Once the final CHOGM document is released we will be in post-CHOGM Sri Lanka.  The Commonwealth hasn’t changed much since it was formed and given realities it is unlikely that the Colombo Summit would see change in color, tone or substance.  That’s no fault of the host or the participants; it is, as a wit put it, akin to an Alumni Association meeting up several decades after the particular school ceased to exist.  It has been, is and will likely be a platform for moral posturing and affirmation of principles and values that few if any abide by, least of all those who swear by them. 

This CHOGM has been about off-summit antics as much as the summit itself.  Channel 4 clearly found the proceedings too boring to cover.  The Bodu Bala Sena had to get into the action too.  The NGO circus, as expected, came to town.  The UNP was reduced to a rent-a-premises outfit, a come-down that puts it on par with the Communist Party.  Good entertainment all around. 

British Prime Minister David Cameron was making a pitch for expatriate Sri Lankan Tamil votes.  He issued a warning about calling for an ‘international investigation’ into allegations regurgitated by people who really don’t care about reliability of source or the principles of proportion. He did not let anyone utter a word about the Chilcott Report.  Instead he played the old colonial tune called ‘Divide and Rule’ to which, sadly, judge-turned-politico Wigneswaran was only too happy to dance. 

Not wanting to be quite the fish out of water at his media conference, the man watered his surroundings with friendly foreign media.
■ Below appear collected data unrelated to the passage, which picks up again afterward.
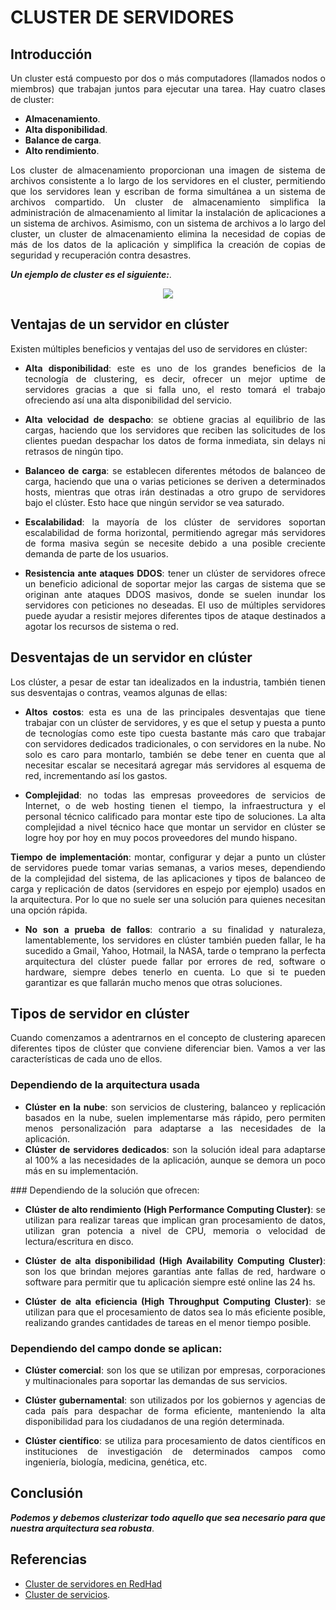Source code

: <div align="justify">

# CLUSTER DE SERVIDORES

## Introducción

  Un cluster está compuesto por dos o más computadores (llamados nodos o miembros) que trabajan juntos para ejecutar una tarea. Hay cuatro clases de cluster:
  - __Almacenamiento__.
  - __Alta disponibilidad__.
  - __Balance de carga__.
  - __Alto rendimiento__.


  Los cluster de almacenamiento proporcionan una imagen de sistema de archivos consistente a lo largo de los servidores en el cluster, permitiendo que los servidores lean y escriban de forma simultánea a un sistema de archivos compartido. Un cluster de almacenamiento simplifica la administración de almacenamiento al limitar la instalación de aplicaciones a un sistema de archivos. Asimismo, con un sistema de archivos a lo largo del cluster, un cluster de almacenamiento elimina la necesidad de copias de más de los datos de la aplicación y simplifica la creación de copias de seguridad y recuperación contra desastres.

  ___Un ejemplo de cluster es el siguiente:___.

  <div align="center">
    <img src="https://sites.google.com/site/servidores153uteq/_/rsrc/1441223105166/clusters-de-servidores/bizagi_weblogic_cluster.png
" >
  </div>

## Ventajas de un servidor en clúster

  Existen múltiples beneficios y ventajas del uso de servidores en clúster:

  - __Alta disponibilidad__: este es uno de los grandes beneficios de la tecnología de clustering, es decir, ofrecer un mejor uptime de servidores gracias a que si falla uno, el resto tomará el trabajo ofreciendo así una alta disponibilidad del servicio.

  - __Alta velocidad de despacho__: se obtiene gracias al equilibrio de las cargas, haciendo que los servidores que reciben las solicitudes de los clientes puedan despachar los datos de forma inmediata, sin delays ni retrasos de ningún tipo.

  - __Balanceo de carga__: se establecen diferentes métodos de balanceo de carga, haciendo que una o varias peticiones se deriven a determinados hosts, mientras que otras irán destinadas a otro grupo de servidores bajo el clúster. Esto hace que ningún servidor se vea saturado.

  - __Escalabilidad__: la mayoría de los clúster de servidores soportan escalabilidad de forma horizontal, permitiendo agregar más servidores de forma masiva según se necesite debido a una posible creciente demanda de parte de los usuarios.

  - __Resistencia ante ataques DDOS__: tener un clúster de servidores ofrece un beneficio adicional de soportar mejor las cargas de sistema que se originan ante ataques DDOS masivos, donde se suelen inundar los servidores con peticiones no deseadas. El uso de múltiples servidores puede ayudar a resistir mejores diferentes tipos de ataque destinados a agotar los recursos de sistema o red.

## Desventajas de un servidor en clúster

  Los clúster, a pesar de estar tan idealizados en la industria, también tienen sus desventajas o contras, veamos algunas de ellas:

  - __Altos costos__: esta es una de las principales desventajas que tiene trabajar con un clúster de servidores, y es que el setup y puesta a punto de tecnologías como este tipo cuesta bastante más caro que trabajar con servidores dedicados tradicionales, o con servidores en la nube. No solo es caro para montarlo, también se debe tener en cuenta que al necesitar escalar se necesitará agregar más servidores al esquema de red, incrementando así los gastos.

  - __Complejidad__: no todas las empresas proveedores de servicios de Internet, o de web hosting tienen el tiempo, la infraestructura y el personal técnico calificado para montar este tipo de soluciones. La alta complejidad a nivel técnico hace que montar un servidor en clúster se logre hoy por hoy en muy pocos proveedores del mundo hispano.

  __Tiempo de implementación__: montar, configurar y dejar a punto un clúster de servidores puede tomar varias semanas, a varios meses, dependiendo de la complejidad del sistema, de las aplicaciones y tipos de balanceo de carga y replicación de datos (servidores en espejo por ejemplo) usados en la arquitectura. Por lo que no suele ser una solución para quienes necesitan una opción rápida.

  - __No son a prueba de fallos__: contrario a su finalidad y naturaleza, lamentablemente, los servidores en clúster también pueden fallar, le ha sucedido a Gmail, Yahoo, Hotmail, la NASA, tarde o temprano la perfecta arquitectura del clúster puede fallar por errores de red, software o hardware, siempre debes tenerlo en cuenta. Lo que si te pueden garantizar es que fallarán mucho menos que otras soluciones.

## Tipos de servidor en clúster

  Cuando comenzamos a adentrarnos en el concepto de clustering aparecen diferentes tipos de clúster que conviene diferenciar bien. Vamos a ver las características de cada uno de ellos.

### Dependiendo de la arquitectura usada

  - __Clúster en la nube__: son servicios de clustering, balanceo y replicación basados en la nube, suelen implementarse más rápido, pero permiten menos personalización para adaptarse a las necesidades de la aplicación.
  - __Clúster de servidores dedicados__: son la solución ideal para adaptarse al 100% a las necesidades de la aplicación, aunque se demora un poco más en su implementación.

### Dependiendo de la solución que ofrecen:

  - __Clúster de alto rendimiento (High Performance Computing Cluster)__: se utilizan para realizar tareas que implican gran procesamiento de datos, utilizan gran potencia a nivel de CPU, memoria o velocidad de lectura/escritura en disco.

  - __Clúster de alta disponibilidad (High Availability Computing Cluster)__: son los que brindan mejores garantías ante fallas de red, hardware o software para permitir que tu aplicación siempre esté online las 24 hs.
  - __Clúster de alta eficiencia (High Throughput Computing Cluster)__: se utilizan para que el procesamiento de datos sea lo más eficiente posible, realizando grandes cantidades de tareas en el menor tiempo posible.

### Dependiendo del campo donde se aplican:

  - __Clúster comercial__: son los que se utilizan por empresas, corporaciones y multinacionales para soportar las demandas de sus servicios.

  - __Clúster gubernamental__: son utilizados por los gobiernos y agencias de cada país para despachar de forma eficiente, manteniendo la alta disponibilidad para los ciudadanos de una región determinada.

  - __Clúster científico__: se utiliza para procesamiento de datos científicos en instituciones de investigación de determinados campos como ingeniería, biología, medicina, genética, etc.


## Conclusión

___Podemos y debemos clusterizar todo aquello que sea necesario para que nuestra arquitectura sea robusta___.

## Referencias

- [Cluster de servidores en RedHad](https://access.redhat.com/documentation/es-es/red_hat_enterprise_linux/5/html/cluster_suite_overview/ch.gfscs.cluster-overview-cso#s1-clstr-basics-CSO)
- [Cluster de servicios](https://blog.infranetworking.com/servidor-en-cluster/).
</div>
He fielded scripted questions and shied away from the local media.  That choreographed exercise made his somber pronouncements about freedom and democracy sound rather incongruous.  He looked quite a hero on turf deliberately made soft for his tender feet giving the impression that had he ventured from comfort zone he would have ended with bloodied nose.  
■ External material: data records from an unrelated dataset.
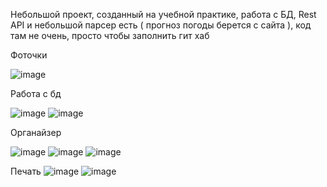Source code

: Небольшой проект, созданный на учебной практике, работа с БД, Rest API и небольшой парсер есть ( прогноз погоды берется с сайта ), код там не очень, просто чтобы заполнить гит хаб 

Фоточки

![image](https://github.com/user-attachments/assets/c31938a5-1940-4f9d-8416-51211d01e0ca)

Работа с бд

![image](https://github.com/user-attachments/assets/88c8fdb9-90a9-4ff6-9b2e-0fc1e8f8ae0a)
![image](https://github.com/user-attachments/assets/76df2c2f-fd44-41fc-a07d-85350639bc88)


Органайзер

![image](https://github.com/user-attachments/assets/8e3f3aab-3cc6-4aa8-8c14-82c876a6865f)
![image](https://github.com/user-attachments/assets/f3e42438-5192-4950-95f5-4a03299778df)
![image](https://github.com/user-attachments/assets/332099aa-369e-40f5-8dc6-a6708e647c16)

Печать
![image](https://github.com/user-attachments/assets/04f7ac4e-248d-44dd-bc4c-b35036a0ea09)
![image](https://github.com/user-attachments/assets/a299483e-9b31-4911-9002-c884bad8396a)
His Canadian counterpart, Stephen Harper, had already done what he could in this regard.  He sent a minion to get a photograph that could be used as proof of support for that vociferous vote bank whose key movers and shakers have given an extra oomph to criminality in that country. 

Then there has been the foreign media.    Selective, prejudicial and kept.  Wait, quite happy to utter falsehood, we could add.  Australia’s ABC reported that the Indian Prime Minister was not attending because of human rights violations in Sri Lanka.  Neither Singh nor any of his emissaries has stated anything of the kind.  BBC and other Cameron-friendly media stations carefully edited out anything and everything that might embarrass those who are virulently anti-Sri Lanka. 
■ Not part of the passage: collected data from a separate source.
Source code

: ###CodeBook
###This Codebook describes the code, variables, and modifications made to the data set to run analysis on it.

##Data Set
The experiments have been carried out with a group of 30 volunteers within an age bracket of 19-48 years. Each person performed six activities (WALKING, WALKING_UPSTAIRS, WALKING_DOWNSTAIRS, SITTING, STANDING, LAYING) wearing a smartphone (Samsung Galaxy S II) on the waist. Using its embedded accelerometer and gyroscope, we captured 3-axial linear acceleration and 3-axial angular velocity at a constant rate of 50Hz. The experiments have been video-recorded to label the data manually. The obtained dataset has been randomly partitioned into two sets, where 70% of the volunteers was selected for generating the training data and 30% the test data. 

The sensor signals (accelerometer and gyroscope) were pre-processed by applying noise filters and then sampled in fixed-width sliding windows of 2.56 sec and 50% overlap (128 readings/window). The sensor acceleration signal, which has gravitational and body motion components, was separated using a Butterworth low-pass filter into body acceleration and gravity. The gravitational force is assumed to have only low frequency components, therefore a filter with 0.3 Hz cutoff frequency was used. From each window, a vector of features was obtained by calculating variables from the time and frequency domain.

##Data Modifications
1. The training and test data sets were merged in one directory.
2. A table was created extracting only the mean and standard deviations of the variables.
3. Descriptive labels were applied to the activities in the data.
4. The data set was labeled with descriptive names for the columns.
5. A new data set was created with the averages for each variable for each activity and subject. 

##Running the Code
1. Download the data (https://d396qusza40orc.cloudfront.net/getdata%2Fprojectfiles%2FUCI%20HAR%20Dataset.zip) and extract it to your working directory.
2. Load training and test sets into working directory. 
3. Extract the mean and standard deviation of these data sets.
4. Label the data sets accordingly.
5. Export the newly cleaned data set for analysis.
The Youth and People’s forums deliberated, debated and finalized position-documents on their relevant subjects.  In a context where the main forum yields little, the only positive remains the energy and enthusiasm shown, not that which was expended.  The Business Forum was different.  Well-attended, this forum of pragmatic people focused on costs and benefits, might prove to yield something tangible and substantial, unlike the main event and the other two side shows. 

By and large, the circus stole the thunder from the event it was supposed to frill.  Colombo got more than a facelift.  That’s something to cheer.  The question that will continue to be asked is ‘was it all worth it?’  Well, there’s one positive that will stay: if there’s a will, things can be done and done fast too. 

Today we are in post-CHOGM land.  The allegations that were voiced pre-CHOGM and tossed around during CHOGM will be heard again and again.  Counter-allegations will not be picked by the anti-Sri Lanka media circus.  Nothing will satisfy the likes of Cameron and anyway there’s nothing in Sri Lanka’s Constitution about having to adjust policy, law and ways of being to suit the whims and fancies of a colonial has-been.

The only thing they’ve achieved by their antics is to strengthen the hand of the government, not because the government is made of saints, but the devilry of Cameron’s ilk makes the government look good in comparison.  Cameron and others must understand that when they attack the government, the people will not forget that it is the entire country that is threatened.  That plays into the hands of the regime.  It doesn’t make it any easier for those who want to expand the territories of democracy (and we are not talking here about the pet poodles of the West in the NGO sector).  Cameron would not care less of course. 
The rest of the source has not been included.